Two industrial-looking stairwells at the front and rear of the venue lead up to the club and a neighbouring snug bar. There’s twisted artwork in these recesses featuring black and white, mutilated forest creatures and otherworldly animals. The snug is painted in a rich, turquoise colour and holds church pew seating round the perimeter, but the club is the piece de resistance, setting Oslo apart from other hipster hangouts in the vicinity. A stage is set up with a backdrop for visuals, and the lighting in the large room lets off a sexy purple hue. The acoustics are excellent, so all looks geared up for some serious gigs and club nights.
Granted, Oslo is going to attract its fair share of hipsters, but the attitude is left at the door, much aided by down to earth and smiley staff rushing around behind the bar and between floors. Young professionals from the area are already flocking here to see what this new kid on the block has to offer, but the diverse line-up of live acts and DJs as well as regular club nights is sure to draw in a crowd of discerning musos from further afield. The dress code is laid-back, with an abundance of denim and beanie hats on show. Much is done to maximise the space in the bar for those who wish to dine, but it never feels crammed – just enjoyably cosy and buzzy. The best bit about Oslo is that it can cater for whatever kind of night you like – have a few drinks and a bite to eat at the bar, and then carry on the evening in the club upstairs.
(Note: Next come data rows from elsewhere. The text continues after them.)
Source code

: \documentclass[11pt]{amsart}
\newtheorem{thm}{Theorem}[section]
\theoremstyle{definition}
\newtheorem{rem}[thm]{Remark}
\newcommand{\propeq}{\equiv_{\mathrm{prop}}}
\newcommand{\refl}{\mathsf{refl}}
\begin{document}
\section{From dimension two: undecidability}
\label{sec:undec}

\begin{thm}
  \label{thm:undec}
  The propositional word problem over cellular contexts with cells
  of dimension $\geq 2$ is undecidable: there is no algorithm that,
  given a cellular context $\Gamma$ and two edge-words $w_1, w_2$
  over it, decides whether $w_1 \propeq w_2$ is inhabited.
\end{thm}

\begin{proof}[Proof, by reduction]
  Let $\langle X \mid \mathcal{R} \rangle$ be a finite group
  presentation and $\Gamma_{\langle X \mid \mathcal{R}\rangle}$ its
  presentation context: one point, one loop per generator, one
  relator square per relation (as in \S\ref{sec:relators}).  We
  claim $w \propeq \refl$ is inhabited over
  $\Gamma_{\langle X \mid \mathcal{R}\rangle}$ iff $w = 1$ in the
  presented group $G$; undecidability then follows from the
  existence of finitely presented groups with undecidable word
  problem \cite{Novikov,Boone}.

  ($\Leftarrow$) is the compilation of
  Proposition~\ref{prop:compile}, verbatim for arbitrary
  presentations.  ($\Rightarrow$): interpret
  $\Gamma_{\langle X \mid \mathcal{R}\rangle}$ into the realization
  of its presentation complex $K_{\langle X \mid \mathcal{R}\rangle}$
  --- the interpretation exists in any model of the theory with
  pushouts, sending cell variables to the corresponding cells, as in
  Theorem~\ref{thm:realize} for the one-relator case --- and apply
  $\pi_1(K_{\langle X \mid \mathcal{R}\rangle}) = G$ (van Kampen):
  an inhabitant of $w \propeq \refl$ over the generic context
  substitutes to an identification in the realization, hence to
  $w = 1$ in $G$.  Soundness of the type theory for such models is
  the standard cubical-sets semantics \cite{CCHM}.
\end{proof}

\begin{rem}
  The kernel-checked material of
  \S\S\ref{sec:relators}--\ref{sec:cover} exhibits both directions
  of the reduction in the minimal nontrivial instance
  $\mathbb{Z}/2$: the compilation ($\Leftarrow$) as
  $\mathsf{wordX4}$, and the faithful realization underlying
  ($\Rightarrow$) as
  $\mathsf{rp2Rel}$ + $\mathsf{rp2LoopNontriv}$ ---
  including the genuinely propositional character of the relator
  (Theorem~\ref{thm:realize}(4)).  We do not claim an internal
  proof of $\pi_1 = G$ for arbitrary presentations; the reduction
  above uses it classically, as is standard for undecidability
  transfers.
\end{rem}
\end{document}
In the bar you can expect retro disco anthems clashing with remixes of indie and chillwave tunes. The club takes the music in several directions, though, with Friday club night Vahalla supplying the very best in pop music with a faint hip hop twist, promising a rota of hits from Fleetwood Mac to Fugees. Saturdays see a more dedicated club vibe take over Oslo, with underground electronic music and record label showcases - club night Dollop seems to have found a new home here already, with several dates on the agenda for the opening months. Finally, weeknights see gigs taking over the upstairs space, shining a light on indie acts with a growing following.
The food is as serious as the music at Oslo, with bar snacks to die for. These consist of some pretty sexy sliders – fillings include braised oxtail with smoked bone marrow mayo – and buckets, an innovative route to take your snacking – corn puppies in a BBQ batter come with a honey and mustard dressing. Even the chips are dangerous here, with a dedicated list of options. Death by bacon includes double cooked chips that are tossed in bacon fat and a bacon ketchup on the side… lethal.
On-trend small plates find a spot on the menu and include cod cheeks with tarar sauce and crab cauliflower cheese on toast. And there are large plates as creative as salt baked celeriac, spinach puree, beetroot and warm pickled quails egg, to suit the veggies. The Oslo burger is bound to be a big hit on this list, thanks to its 42 day aged Devon Longhorn patty and horseradish cheddar – it even comes with an oxtail shot on the side.
Finally, it looks like Sundays will be a big attraction, with a ‘Sunday Service’ menu showcasing slow cooked brisket, whole boned and stuffed chicken or a nut roast. This all costs £20 per person and comes with a bottomless Bloody Mary in a variety of strengths – the ‘hangover special’ is bound to blow away the cobwebs.
The best thing about the bar is that it does a great job of highlighting the burgeoning local beer scene, be that by sporting its own Oslo lager (£3.50) – a very drinkable and hoppy option brewed by Five Points – or by supplying other options from Five Points, Crate and Redemption, all breweries from around the block (£4.40-£4.90 a pint). These are joined by the typical trendy American craft beers you’d expect on draught too, such as Sierra Nevada pale ale and Brooklyn Lager.
Kent’s Chapel Down is also stocked in the wine stash, although the mark-up is significant at £30 for a bottle of Flint Dry. You may be better off exploring the very good house wines instead, such as a Picpoul de Pinet or a Claro Pinot Noir from Chile (£18 a bottle, £6 a glass).
The Last Word
The concept of a gig and club venue - and everything in between - to suit the mob of Hackney hipsters is one that’s been a long time coming. With a diverse music line-up, original decor and food and drink to die for, Oslo is sure to be the place to be seen in 2014.